This report explores U.S. National Oceanic and Atmospheric Administration’s (NOAA) storm database (1950-2011). We identify events(top 6) which had the most harmful effects on human population and also pin point events(top 6) leading to greatest economic consequences. Reference data is storm data and we make use of 7 events(“EVTYPE”, “FATALITIES”,“INJURIES”,“PROPDMG”,“PROPDMGEXP”,“CROPDMG”,“CROPDMGEXP”) to analyze, conclude and present our investigation. Our final conclusion is Tornados are the most harmful event for population health and at the same time have the greatest economic consequences in the United States.
Loading libraries
library(ggplot2)
library(plyr)
library(R.utils)
## Loading required package: R.oo
## Loading required package: R.methodsS3
## R.methodsS3 v1.7.1 (2016-02-15) successfully loaded. See ?R.methodsS3 for help.
## Registered S3 method overwritten by 'R.oo':
## method from
## throw.default R.methodsS3
## R.oo v1.22.0 (2018-04-21) successfully loaded. See ?R.oo for help.
##
## Attaching package: 'R.oo'
## The following objects are masked from 'package:methods':
##
## getClasses, getMethods
## The following objects are masked from 'package:base':
##
## attach, detach, gc, load, save
## R.utils v2.9.0 successfully loaded. See ?R.utils for help.
##
## Attaching package: 'R.utils'
## The following object is masked from 'package:utils':
##
## timestamp
## The following objects are masked from 'package:base':
##
## cat, commandArgs, getOption, inherits, isOpen, nullfile,
## parse, warnings
library(dplyr)
##
## Attaching package: 'dplyr'
## The following objects are masked from 'package:plyr':
##
## arrange, count, desc, failwith, id, mutate, rename, summarise,
## summarize
## The following objects are masked from 'package:stats':
##
## filter, lag
## The following objects are masked from 'package:base':
##
## intersect, setdiff, setequal, union
Download original Storm Data from URL.Unzip and read data from csv
download.file(url='https://d396qusza40orc.cloudfront.net/repdata%2Fdata%2FStormData.csv.bz2', destfile='dataset.csv.bz2')

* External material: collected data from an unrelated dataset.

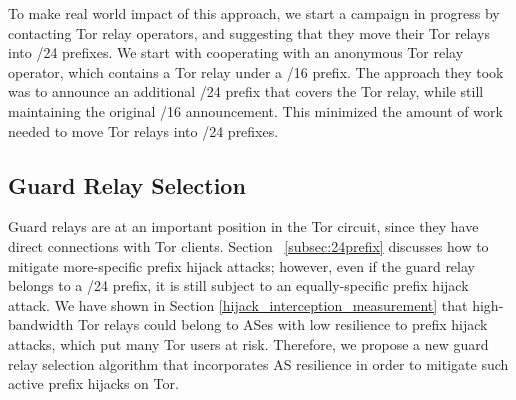 To make real world impact of this approach, we start a campaign in progress by contacting Tor relay operators, and suggesting that they move their Tor relays into /24 prefixes. We start with cooperating with an anonymous Tor relay operator, which contains a Tor relay under a /16 prefix. The approach they took was to announce an additional /24 prefix that covers the Tor relay, while still maintaining the original /16 announcement. This minimized the amount of work needed to move Tor relays into /24 prefixes. 

\subsection{Guard Relay Selection}
\label{subsec:relayselection}

Guard relays are at an important position in the Tor circuit, since they have direct connections with Tor clients. Section ~\ref{subsec:24prefix} discusses how to mitigate more-specific prefix hijack attacks; however, even if the guard relay belongs to a /24 prefix, it is still subject to an equally-specific prefix hijack attack. We have shown in Section \ref{hijack_interception_measurement} that high-bandwidth Tor relays could belong to ASes with low resilience to prefix hijack attacks, which put many Tor users at risk. Therefore, we propose a new guard relay selection algorithm that incorporates AS resilience in order to mitigate such active prefix hijacks on Tor.


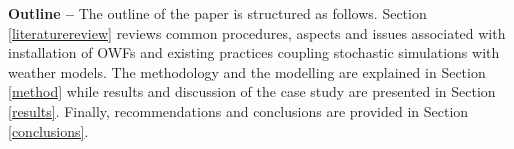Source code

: \textbf{Outline --}
The outline of the paper is structured as follows. Section \ref{literaturereview} reviews common procedures, aspects and issues associated with installation of OWFs and existing practices coupling stochastic simulations with weather models. The methodology and the modelling are explained in Section \ref{method} while results and discussion of the case study are presented in Section \ref{results}. Finally, recommendations and conclusions are provided in Section \ref{conclusions}.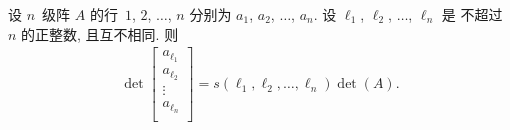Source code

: \documentclass[../libro.tex]{subfiles}
\begin{document}
\begin{theorem}
    设 \(n\)~级阵 \(A\) 的行~\(1\), \(2\), \(\dots\), \(n\)
    分别为 \(a_1\), \(a_2\), \(\dots\), \(a_n\).
    设 \(\ell_1\), \(\ell_2\), \(\dots\), \(\ell_n\) 是%
    不超过 \(n\) 的正整数,
    且互不相同.
    则
    \begin{align*}
        \det {
            \begin{bmatrix}
                a_{\ell_1} \\
                a_{\ell_2} \\
                \vdots     \\
                a_{\ell_n} \\
            \end{bmatrix}
        }
        = s(\ell_1, \ell_2, \dots, \ell_n) \det {(A)}.
    \end{align*}
\end{theorem}
\end{document}
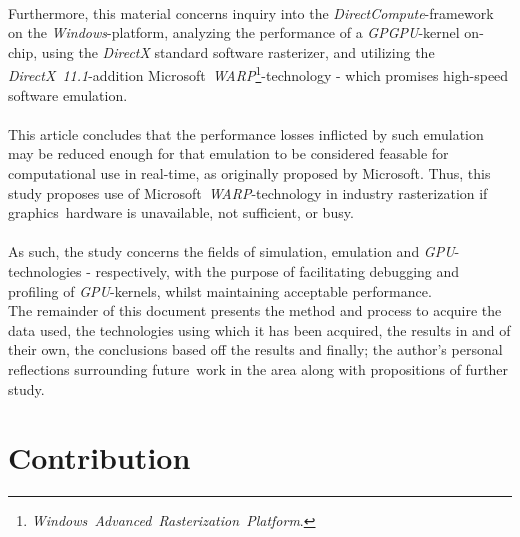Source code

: \documentclass[fleqn,10pt]{SelfArx} %
\begin{document}
\\
Furthermore, this material concerns inquiry into the \textit{DirectCompute}-framework on the \textit{Windows}-platform, analyzing the performance of a \textit{GPGPU}-kernel on-chip, using the \textit{DirectX} standard software rasterizer, and utilizing the \textit{DirectX~11.1}-addition Microsoft~\textit{WARP}\footnote{\textit{Windows~Advanced~Rasterization~Platform}.}-technology - which promises high-speed software emulation. \\
\\
This article concludes that the performance losses inflicted by such emulation may be reduced enough for that emulation to be considered feasable for computational use in real-time, as originally proposed by Microsoft. Thus, this study proposes use of Microsoft~\textit{WARP}-technology in industry rasterization if graphics~hardware is unavailable, not sufficient, or busy.\\
\\
As such, the study concerns the fields of simulation, emulation and \textit{GPU}-technologies - respectively, with the purpose of facilitating debugging and profiling of \textit{GPU}-kernels, whilst maintaining acceptable performance. \\
The remainder of this document presents the method and process to acquire the data used,  the technologies using which it has been acquired, the results in and of their own, the conclusions based off the results and finally; the author's personal reflections surrounding future~work in the area along with propositions of further study.

\section{Contribution}
\label{sec:contribution}

\end{document}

bunzip2("dataset.csv.bz2", "dataset.csv", remove = FALSE, skip = TRUE)
## [1] "dataset.csv"
## attr(,"temporary")
## [1] FALSE
dataset <- read.csv("dataset.csv")
Group data by variable “EVTYPE” and calculate harmful by FATALITIES and by INJURIES
FATALITIES_data <-aggregate(dataset$FATALITIES, by=list(EVTYPE=dataset$EVTYPE), FUN=sum)
#order and select top 6
FATALITIES_data_6<- head (FATALITIES_data[order(-FATALITIES_data$x),])
#calculate harmful by INJURIES
INJURIES_data <-aggregate(dataset$INJURIES, by=list(EVTYPE=dataset$EVTYPE), FUN=sum)
#order and select top 6
INJURIES_data_6<- head (INJURIES_data[order(-INJURIES_data$x),])
# Merging Data
FATALITIES_data_6$Type.of.Harmful <- "FATALITIES"

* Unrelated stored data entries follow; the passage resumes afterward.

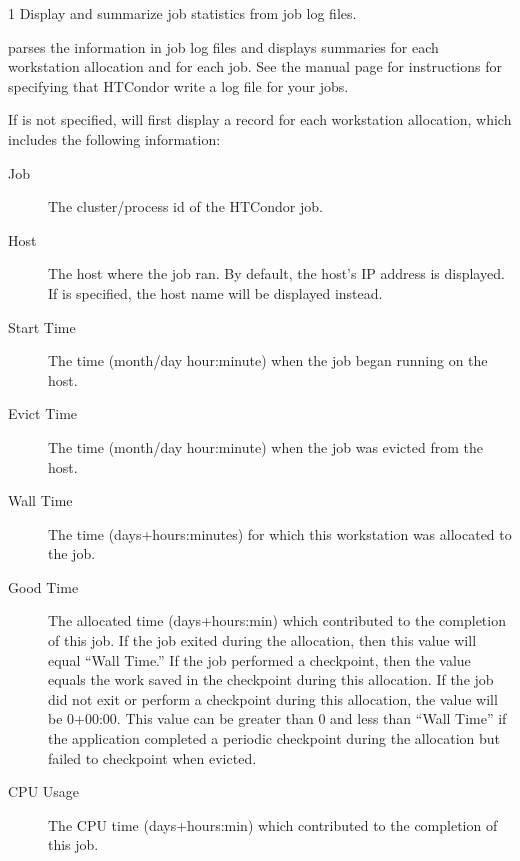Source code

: \begin{ManPage}{\label{man-condor-userlog}}{1}
{Display and summarize job statistics from job log files.}

\Synopsis {}

\Description
{} parses the information in job log files and displays
summaries for each workstation allocation and for each job.  See the
 manual page for
instructions for specifying that HTCondor write a log file for your
jobs.

If  is not specified,  will first display
a record for each workstation allocation, which includes the following
information:

\begin{description}
\item[Job] The cluster/process id of the HTCondor job.
\item[Host] The host where the job ran.  By default, the host's IP
address is displayed.  If  is specified, the host name
will be displayed instead.
\item[Start Time] The time (month/day hour:minute) when the job began
running on the host.
\item[Evict Time] The time (month/day hour:minute) when
the job was evicted from the host.
\item[Wall Time] The time (days+hours:minutes) for which this workstation was
allocated to the job.
\item[Good Time] The allocated time (days+hours:min) which
contributed to the completion of this job.  If the job exited during
the allocation, then this value will equal ``Wall Time.''  If the job
performed a checkpoint, then the value equals the work saved in
the checkpoint during this allocation.  If the job did not exit or
perform a checkpoint during this allocation, the value will be 0+00:00.
This value can be greater than 0 and less than ``Wall Time'' if the
application completed a periodic checkpoint during the allocation but
failed to checkpoint when evicted.
\item[CPU Usage] The CPU time (days+hours:min) which contributed to
the completion of this job.
\end{description}


\end{ManPage}
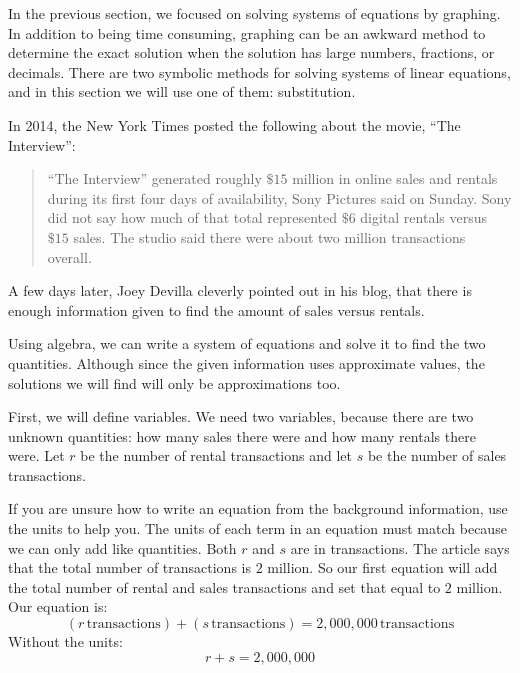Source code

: \documentclass[nooutcomes]{ximera}
\begin{document}
      In the previous section,
      we focused on solving systems of equations by graphing.
      In addition to being time consuming,
      graphing can be an awkward method to determine the exact solution
      when the solution has large numbers, fractions, or decimals.
      There are two symbolic methods for solving systems of linear equations,
      and in this section we will use one of them:
      substitution.
\begin{example}
   In 2014, the New York Times
     posted the following about the movie, ``The Interview'':
\begin{quote}
 ``The Interview'' generated roughly $\$15$ million in online sales and rentals during its first four days of availability, Sony Pictures said on Sunday.
  Sony did not say how much of that total represented $\$6$ digital rentals versus $\$15$ sales.
          The studio said there were about two million transactions overall.
\end{quote}

     A few days later, Joey Devilla cleverly pointed out in his blog, that there is enough information given to find the amount of sales versus rentals.
     
\begin{explanation}
        Using algebra,
        we can write a system of equations and solve it to find the two quantities.
        Although since the given information uses approximate values,
        the solutions we will find will only be approximations too.

    First, we will define variables.
        We need two variables, because there are two unknown quantities:
        how many sales there were and how many rentals there were.
        Let $r$ be the number of rental transactions and let $s$ be the number of sales transactions.

If you are unsure how to write an equation from the background information,
        use the units to help you.
        The units of each term in an equation must match because we can only add like quantities.
        Both $r$ and $s$ are in transactions.
        The article says that the total number of transactions is $2$ million.
        So our first equation will add the total number of rental and sales transactions and set that equal to $2$ million.
        Our equation is:
$$
  (r\,\text{transactions})+(s\,\text{transactions})=2{,}000{,}000\,\text{transactions}
$$
 Without the units:
$$
r+s=2{,}000{,}000
$$


\end{explanation}
\end{example}
\end{document}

INJURIES_data_6$Type.of.Harmful <- "INJURIES"
d <- rbind(FATALITIES_data_6, INJURIES_data_6)
print(d)
## EVTYPE x Type.of.Harmful
## 834 TORNADO 5633 FATALITIES
## 130 EXCESSIVE HEAT 1903 FATALITIES
## 153 FLASH FLOOD 978 FATALITIES
## 275 HEAT 937 FATALITIES
## 464 LIGHTNING 816 FATALITIES
## 856 TSTM WIND 504 FATALITIES
## 8341 TORNADO 91346 INJURIES
## 8561 TSTM WIND 6957 INJURIES
## 170 FLOOD 6789 INJURIES
## 1301 EXCESSIVE HEAT 6525 INJURIES
## 4641 LIGHTNING 5230 INJURIES
## 2751 HEAT 2100 INJURIES
dataset1<-dataset
unique(dataset1$PROPDMGEXP)
## [1] K M B m + 0 5 6 ? 4 2 3 h 7 H - 1 8
## Levels: - ? + 0 1 2 3 4 5 6 7 8 B h H K m M
unique(dataset1$CROPDMGEXP)
## [1] M K m B ? 0 k 2
## Levels: ? 0 2 B k K m M
tempPROPDMG <- mapvalues(dataset1$PROPDMGEXP,
c("K","M","", "B","m","+","0","5","6","?","4","2","3","h","7","H","-","1","8"),
c(1e3,1e6, 1, 1e9,1e6, 1, 1,1e5,1e6, 1,1e4,1e2,1e3, 1,1e7,1e2, 1, 10,1e8))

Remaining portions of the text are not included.